This just made my day!

http://www.youtube.com/watch?v=IYP_MgWF8hw
...and let's not forget Intel "lost" a large amount of email evidence.


----------



## FreedomEclipse (Sep 21, 2009)

Triprift said:


> Amd have been playing second fiddle to Intel ever since the core 2 duos because of there own imcometency seriously remember the original phenoms? Instead of looking for excuses Amd should be looking in there own backyard as they are seemingly now doing as there recent cpus have been much improved. Its easy to blame big bad Intel when most of there problems were self inflicted they had better cpus and were completly caught of guard by the c2d.



I totally agree, building up to the Phenoms first release I read an article in a magazine where either an AMD executive or representative was being interviewed about the new Phenoms - Intels new line of Core 2 Duos was also brought up during the interview & the AMD rep said that they werent worried at all & if anything they were fully confident in their product (1st gen Phenom) but i could tell that the intel question pushed his back against the wall. benchmarks from obtained engineering samples were taking the net by storm & all the results were clear that it would totally decimate the phenoms. the rep was also asked if after seeing the results if AMD would delay phenoms release & tweak/revise the chip a little more - to which the AMD rep refused. & thats when AMDs troubles began & their marketshare started to spiral. 

AMD set themselves upto fall - simple as.

I think AMD genuinely knew they were gonna take a hit but i dont think they expected to take that BIG of a hit. they took a gamble & put themselves in a position they couldnt recover easily from without having an 'exit stratagy' or at least some sort of fallback to cover their ass. Core 2 Duo came along & beat phenom into the next technological era then came Intels 'exploitation/Abuse' of their position which put AMD at a further disadvantage...

- Its true, any company can lower or raise their prices, Intel are business people - & they're business people that took advantage of the market while the stocks were low just like any other good trader would do. you cant blame them for that. but possibly the way they went about doing it is the real issue here.

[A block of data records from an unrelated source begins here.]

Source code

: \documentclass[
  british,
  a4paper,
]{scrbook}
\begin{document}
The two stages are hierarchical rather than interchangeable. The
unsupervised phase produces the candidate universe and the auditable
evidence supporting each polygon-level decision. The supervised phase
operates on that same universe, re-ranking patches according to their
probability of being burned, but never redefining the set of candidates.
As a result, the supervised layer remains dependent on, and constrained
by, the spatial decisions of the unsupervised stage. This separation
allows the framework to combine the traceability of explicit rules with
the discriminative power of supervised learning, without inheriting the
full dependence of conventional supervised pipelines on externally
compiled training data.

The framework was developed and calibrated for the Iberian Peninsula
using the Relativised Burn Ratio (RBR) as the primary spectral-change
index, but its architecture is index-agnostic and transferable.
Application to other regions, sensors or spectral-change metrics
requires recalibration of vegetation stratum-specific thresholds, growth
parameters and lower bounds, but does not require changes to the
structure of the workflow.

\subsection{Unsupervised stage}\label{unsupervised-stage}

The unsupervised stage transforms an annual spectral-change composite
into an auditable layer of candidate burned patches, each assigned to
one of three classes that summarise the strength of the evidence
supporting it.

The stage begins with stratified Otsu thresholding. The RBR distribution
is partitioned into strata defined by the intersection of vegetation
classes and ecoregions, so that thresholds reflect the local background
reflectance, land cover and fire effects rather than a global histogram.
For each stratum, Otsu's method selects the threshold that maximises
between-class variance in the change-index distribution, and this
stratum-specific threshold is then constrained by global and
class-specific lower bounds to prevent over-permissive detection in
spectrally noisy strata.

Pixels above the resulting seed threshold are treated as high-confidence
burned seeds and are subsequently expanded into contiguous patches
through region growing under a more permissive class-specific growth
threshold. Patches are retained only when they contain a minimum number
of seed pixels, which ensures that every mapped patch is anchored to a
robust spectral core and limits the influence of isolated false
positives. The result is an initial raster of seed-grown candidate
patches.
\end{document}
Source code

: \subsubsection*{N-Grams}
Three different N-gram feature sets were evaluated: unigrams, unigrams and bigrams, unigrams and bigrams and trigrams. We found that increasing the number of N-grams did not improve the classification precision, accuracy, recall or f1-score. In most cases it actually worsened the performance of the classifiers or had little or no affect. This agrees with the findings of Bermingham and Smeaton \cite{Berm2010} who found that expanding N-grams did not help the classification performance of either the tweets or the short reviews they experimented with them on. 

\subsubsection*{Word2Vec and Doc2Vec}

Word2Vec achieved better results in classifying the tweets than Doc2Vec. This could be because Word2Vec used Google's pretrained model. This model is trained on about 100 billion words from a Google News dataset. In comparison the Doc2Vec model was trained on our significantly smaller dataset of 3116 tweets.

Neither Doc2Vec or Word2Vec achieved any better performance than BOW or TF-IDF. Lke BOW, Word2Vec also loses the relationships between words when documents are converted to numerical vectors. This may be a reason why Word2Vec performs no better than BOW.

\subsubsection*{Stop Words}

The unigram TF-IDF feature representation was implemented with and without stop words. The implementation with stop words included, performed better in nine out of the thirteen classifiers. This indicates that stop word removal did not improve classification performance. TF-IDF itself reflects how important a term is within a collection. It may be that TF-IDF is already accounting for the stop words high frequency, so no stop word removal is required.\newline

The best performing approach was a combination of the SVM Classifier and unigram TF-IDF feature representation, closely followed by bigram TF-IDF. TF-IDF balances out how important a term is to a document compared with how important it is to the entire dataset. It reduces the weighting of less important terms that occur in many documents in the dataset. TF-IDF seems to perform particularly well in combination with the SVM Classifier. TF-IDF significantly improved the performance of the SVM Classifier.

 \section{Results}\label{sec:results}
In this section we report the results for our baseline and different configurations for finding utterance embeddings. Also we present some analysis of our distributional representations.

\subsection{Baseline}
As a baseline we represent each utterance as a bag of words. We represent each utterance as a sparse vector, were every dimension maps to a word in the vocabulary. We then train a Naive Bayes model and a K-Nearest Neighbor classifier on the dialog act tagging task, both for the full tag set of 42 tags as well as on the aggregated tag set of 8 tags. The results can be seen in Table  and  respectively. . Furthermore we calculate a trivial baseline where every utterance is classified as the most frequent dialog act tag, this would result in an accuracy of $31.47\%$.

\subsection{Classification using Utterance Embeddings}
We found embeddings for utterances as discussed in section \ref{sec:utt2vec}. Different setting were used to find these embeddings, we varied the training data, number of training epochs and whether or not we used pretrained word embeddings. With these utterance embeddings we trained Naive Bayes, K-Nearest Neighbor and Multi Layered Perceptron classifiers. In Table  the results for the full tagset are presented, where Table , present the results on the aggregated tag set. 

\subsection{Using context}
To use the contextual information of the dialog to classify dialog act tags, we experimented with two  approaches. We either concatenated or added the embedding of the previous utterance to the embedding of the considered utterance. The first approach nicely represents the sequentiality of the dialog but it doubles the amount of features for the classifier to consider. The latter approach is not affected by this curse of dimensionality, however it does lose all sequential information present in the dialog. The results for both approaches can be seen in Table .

AMD are still licking their wounds but they are recovering slowly & despite Intels domination they are still stronger then ever before despite how small of a company they are. its unlikely they will be strong enough to rival Intel 1:1 for a long time to come still but they will eventually get there, if not then they will create a world or focus on a part of the market where they are king & continue to run in leaps n bounds.


----------



## MilkyWay (Sep 21, 2009)

Intel well what can i say i dont know legal mumbo jumbo but im sure the European Union a collaboration of the lots of European Countries knows its stuff a lot more than us plebs. If coca cola said to stores dont stock pepsi or else that is basically the same thing, its like them saying to Tesco Supermarkets dont stock Pepsi for 2 years and we will give you a bonus, by that time coca cola sales would have increased by a large amount to having its main competitor cut it would gain its potential sales or at least a big share of its potential sales, it uses the extra profit to fund the "bonuses". Its a bit underhand really, it should be up the competitor plus its not like one of those companies wasnt going to release an AMD product because it was and then Intel stopped that.

Its not like here we need 200pcs, so intel can you do it cheaper than AMD? It was far from that it was like here we are and we want to be the only choice.

Intel is an older company and has been manufacturing cpus for a lot longer than AMD ever has, so it got a head start in the market, it can take many more years for them to become equal they may not even gain much more market share. I find it quite a feat that AMD made the acquisition of ATi shows how far they have come from making Intels own cpus.

A little note Microsoft became a world leader in Operating Systems through popular choice, so when people moan about it being top dog it was us who put it there.


----------



## mdm-adph (Sep 21, 2009)

Easy Rhino said:


> intel has shown over and over they provide a superior chip at a price vendors are willing to pay and at the end of the day consumers are willing to pay it as well. i dont see that as illegal. what i consider illegal is a bunch of thugs being hired to physically force the vendors to choose intel over amd. i guess that govt is illegal then because they created a massive fine againt intel forcing them to change their business practices to FAVOR AMD or they lose their freedom by going to jail.



Yeah, except for the _entire Pentium IV era_, right?  

You either didn't read the evidence like I asked, or you're ignoring facts that you don't like.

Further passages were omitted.